• **Document images with source code**
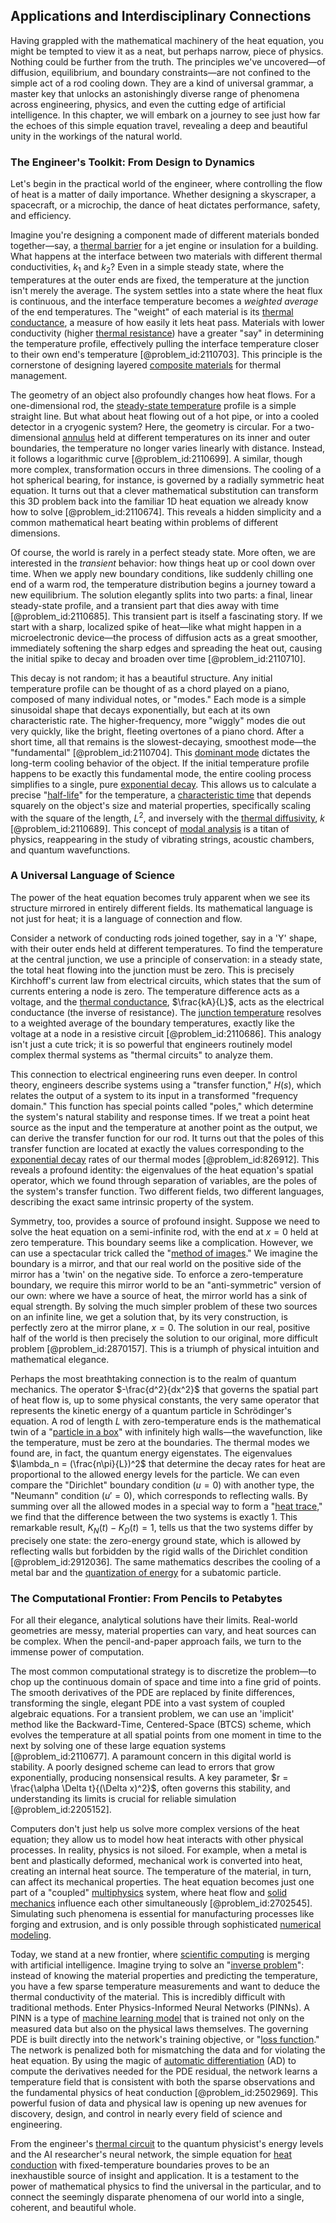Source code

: ## Applications and Interdisciplinary Connections

Having grappled with the mathematical machinery of the heat equation, you might be tempted to view it as a neat, but perhaps narrow, piece of physics. Nothing could be further from the truth. The principles we've uncovered—of diffusion, equilibrium, and boundary constraints—are not confined to the simple act of a rod cooling down. They are a kind of universal grammar, a master key that unlocks an astonishingly diverse range of phenomena across engineering, physics, and even the cutting edge of artificial intelligence. In this chapter, we will embark on a journey to see just how far the echoes of this simple equation travel, revealing a deep and beautiful unity in the workings of the natural world.

### The Engineer's Toolkit: From Design to Dynamics

Let's begin in the practical world of the engineer, where controlling the flow of heat is a matter of daily importance. Whether designing a skyscraper, a spacecraft, or a microchip, the dance of heat dictates performance, safety, and efficiency.

Imagine you're designing a component made of different materials bonded together—say, a [thermal barrier](@article_id:203165) for a jet engine or insulation for a building. What happens at the interface between two materials with different thermal conductivities, $k_1$ and $k_2$? Even in a simple steady state, where the temperatures at the outer ends are fixed, the temperature at the junction isn't merely the average. The system settles into a state where the heat flux is continuous, and the interface temperature becomes a *weighted average* of the end temperatures. The "weight" of each material is its [thermal conductance](@article_id:188525), a measure of how easily it lets heat pass. Materials with lower conductivity (higher [thermal resistance](@article_id:143606)) have a greater "say" in determining the temperature profile, effectively pulling the interface temperature closer to their own end's temperature [@problem_id:2110703]. This principle is the cornerstone of designing layered [composite materials](@article_id:139362) for thermal management.

The geometry of an object also profoundly changes how heat flows. For a one-dimensional rod, the [steady-state temperature](@article_id:136281) profile is a simple straight line. But what about heat flowing out of a hot pipe, or into a cooled detector in a cryogenic system? Here, the geometry is circular. For a two-dimensional [annulus](@article_id:163184) held at different temperatures on its inner and outer boundaries, the temperature no longer varies linearly with distance. Instead, it follows a logarithmic curve [@problem_id:2110699]. A similar, though more complex, transformation occurs in three dimensions. The cooling of a hot spherical bearing, for instance, is governed by a radially symmetric heat equation. It turns out that a clever mathematical substitution can transform this 3D problem back into the familiar 1D heat equation we already know how to solve [@problem_id:2110674]. This reveals a hidden simplicity and a common mathematical heart beating within problems of different dimensions.

Of course, the world is rarely in a perfect steady state. More often, we are interested in the *transient* behavior: how things heat up or cool down over time. When we apply new boundary conditions, like suddenly chilling one end of a warm rod, the temperature distribution begins a journey toward a new equilibrium. The solution elegantly splits into two parts: a final, linear steady-state profile, and a transient part that dies away with time [@problem_id:2110685]. This transient part is itself a fascinating story. If we start with a sharp, localized spike of heat—like what might happen in a microelectronic device—the process of diffusion acts as a great smoother, immediately softening the sharp edges and spreading the heat out, causing the initial spike to decay and broaden over time [@problem_id:2110710].

This decay is not random; it has a beautiful structure. Any initial temperature profile can be thought of as a chord played on a piano, composed of many individual notes, or "modes." Each mode is a simple sinusoidal shape that decays exponentially, but each at its own characteristic rate. The higher-frequency, more "wiggly" modes die out very quickly, like the bright, fleeting overtones of a piano chord. After a short time, all that remains is the slowest-decaying, smoothest mode—the "fundamental" [@problem_id:2110704]. This [dominant mode](@article_id:262969) dictates the long-term cooling behavior of the object. If the initial temperature profile happens to be exactly this fundamental mode, the entire cooling process simplifies to a single, pure [exponential decay](@article_id:136268). This allows us to calculate a precise "[half-life](@article_id:144349)" for the temperature, a [characteristic time](@article_id:172978) that depends squarely on the object's size and material properties, specifically scaling with the square of the length, $L^2$, and inversely with the [thermal diffusivity](@article_id:143843), $k$ [@problem_id:2110689]. This concept of [modal analysis](@article_id:163427) is a titan of physics, reappearing in the study of vibrating strings, acoustic chambers, and quantum wavefunctions.

### A Universal Language of Science

The power of the heat equation becomes truly apparent when we see its structure mirrored in entirely different fields. Its mathematical language is not just for heat; it is a language of connection and flow.

Consider a network of conducting rods joined together, say in a 'Y' shape, with their outer ends held at different temperatures. To find the temperature at the central junction, we use a principle of conservation: in a steady state, the total heat flowing into the junction must be zero. This is precisely Kirchhoff's current law from electrical circuits, which states that the sum of currents entering a node is zero. The temperature difference acts as a voltage, and the [thermal conductance](@article_id:188525), $\frac{kA}{L}$, acts as the electrical conductance (the inverse of resistance). The [junction temperature](@article_id:275759) resolves to a weighted average of the boundary temperatures, exactly like the voltage at a node in a resistive circuit [@problem_id:2110686]. This analogy isn't just a cute trick; it is so powerful that engineers routinely model complex thermal systems as "thermal circuits" to analyze them.

This connection to electrical engineering runs even deeper. In control theory, engineers describe systems using a "transfer function," $H(s)$, which relates the output of a system to its input in a transformed "frequency domain." This function has special points called "poles," which determine the system's natural stability and response times. If we treat a point heat source as the input and the temperature at another point as the output, we can derive the transfer function for our rod. It turns out that the poles of this transfer function are located at exactly the values corresponding to the [exponential decay](@article_id:136268) rates of our thermal modes [@problem_id:826912]. This reveals a profound identity: the eigenvalues of the heat equation's spatial operator, which we found through separation of variables, are the poles of the system's transfer function. Two different fields, two different languages, describing the exact same intrinsic property of the system.

Symmetry, too, provides a source of profound insight. Suppose we need to solve the heat equation on a semi-infinite rod, with the end at $x=0$ held at zero temperature. This boundary seems like a complication. However, we can use a spectacular trick called the "[method of images](@article_id:135741)." We imagine the boundary is a mirror, and that our real world on the positive side of the mirror has a 'twin' on the negative side. To enforce a zero-temperature boundary, we require this mirror world to be an "anti-symmetric" version of our own: where we have a source of heat, the mirror world has a sink of equal strength. By solving the much simpler problem of these two sources on an infinite line, we get a solution that, by its very construction, is perfectly zero at the mirror plane, $x=0$. The solution in our real, positive half of the world is then precisely the solution to our original, more difficult problem [@problem_id:2870157]. This is a triumph of physical intuition and mathematical elegance.

Perhaps the most breathtaking connection is to the realm of quantum mechanics. The operator $-\frac{d^2}{dx^2}$ that governs the spatial part of heat flow is, up to some physical constants, the very same operator that represents the kinetic energy of a quantum particle in Schrödinger's equation. A rod of length $L$ with zero-temperature ends is the mathematical twin of a "[particle in a box](@article_id:140446)" with infinitely high walls—the wavefunction, like the temperature, must be zero at the boundaries. The thermal modes we found are, in fact, the quantum energy eigenstates. The eigenvalues $\lambda_n = (\frac{n\pi}{L})^2$ that determine the decay rates for heat are proportional to the allowed energy levels for the particle. We can even compare the "Dirichlet" boundary condition ($u=0$) with another type, the "Neumann" condition ($u'=0$), which corresponds to reflecting walls. By summing over all the allowed modes in a special way to form a "[heat trace](@article_id:199920)," we find that the difference between the two systems is exactly 1. This remarkable result, $K_N(t) - K_D(t) = 1$, tells us that the two systems differ by precisely one state: the zero-energy ground state, which is allowed by reflecting walls but forbidden by the rigid walls of the Dirichlet condition [@problem_id:2912036]. The same mathematics describes the cooling of a metal bar and the [quantization of energy](@article_id:137331) for a subatomic particle.

### The Computational Frontier: From Pencils to Petabytes

For all their elegance, analytical solutions have their limits. Real-world geometries are messy, material properties can vary, and heat sources can be complex. When the pencil-and-paper approach fails, we turn to the immense power of computation.

The most common computational strategy is to discretize the problem—to chop up the continuous domain of space and time into a fine grid of points. The smooth derivatives of the PDE are replaced by finite differences, transforming the single, elegant PDE into a vast system of coupled algebraic equations. For a transient problem, we can use an 'implicit' method like the Backward-Time, Centered-Space (BTCS) scheme, which evolves the temperature at all spatial points from one moment in time to the next by solving one of these large equation systems [@problem_id:2110677]. A paramount concern in this digital world is stability. A poorly designed scheme can lead to errors that grow exponentially, producing nonsensical results. A key parameter, $r = \frac{\alpha \Delta t}{(\Delta x)^2}$, often governs this stability, and understanding its limits is crucial for reliable simulation [@problem_id:2205152].

Computers don't just help us solve more complex versions of the heat equation; they allow us to model how heat interacts with other physical processes. In reality, physics is not siloed. For example, when a metal is bent and plastically deformed, mechanical work is converted into heat, creating an internal heat source. The temperature of the material, in turn, can affect its mechanical properties. The heat equation becomes just one part of a "coupled" [multiphysics](@article_id:163984) system, where heat flow and [solid mechanics](@article_id:163548) influence each other simultaneously [@problem_id:2702545]. Simulating such phenomena is essential for manufacturing processes like forging and extrusion, and is only possible through sophisticated [numerical modeling](@article_id:145549).

Today, we stand at a new frontier, where [scientific computing](@article_id:143493) is merging with artificial intelligence. Imagine trying to solve an "[inverse problem](@article_id:634273)": instead of knowing the material properties and predicting the temperature, you have a few sparse temperature measurements and want to deduce the thermal conductivity of the material. This is incredibly difficult with traditional methods. Enter Physics-Informed Neural Networks (PINNs). A PINN is a type of [machine learning model](@article_id:635759) that is trained not only on the measured data but also on the physical laws themselves. The governing PDE is built directly into the network's training objective, or "[loss function](@article_id:136290)." The network is penalized both for mismatching the data and for violating the heat equation. By using the magic of [automatic differentiation](@article_id:144018) (AD) to compute the derivatives needed for the PDE residual, the network learns a temperature field that is consistent with both the sparse observations and the fundamental physics of heat conduction [@problem_id:2502969]. This powerful fusion of data and physical law is opening up new avenues for discovery, design, and control in nearly every field of science and engineering.

From the engineer's [thermal circuit](@article_id:149522) to the quantum physicist's energy levels and the AI researcher's neural network, the simple equation for [heat conduction](@article_id:143015) with fixed-temperature boundaries proves to be an inexhaustible source of insight and application. It is a testament to the power of mathematical physics to find the universal in the particular, and to connect the seemingly disparate phenomena of our world into a single, coherent, and beautiful whole.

• **The task**
Look above for the line holding "For all their" and the line holding "The most common", then output exactly those two lines and every line between them, nothing more.

• **Solution for this problem**
For all their elegance, analytical solutions have their limits. Real-world geometries are messy, material properties can vary, and heat sources can be complex. When the pencil-and-paper approach fails, we turn to the immense power of computation.

The most common computational strategy is to discretize the problem—to chop up the continuous domain of space and time into a fine grid of points. The smooth derivatives of the PDE are replaced by finite differences, transforming the single, elegant PDE into a vast system of coupled algebraic equations. For a transient problem, we can use an 'implicit' method like the Backward-Time, Centered-Space (BTCS) scheme, which evolves the temperature at all spatial points from one moment in time to the next by solving one of these large equation systems [@problem_id:2110677]. A paramount concern in this digital world is stability. A poorly designed scheme can lead to errors that grow exponentially, producing nonsensical results. A key parameter, $r = \frac{\alpha \Delta t}{(\Delta x)^2}$, often governs this stability, and understanding its limits is crucial for reliable simulation [@problem_id:2205152].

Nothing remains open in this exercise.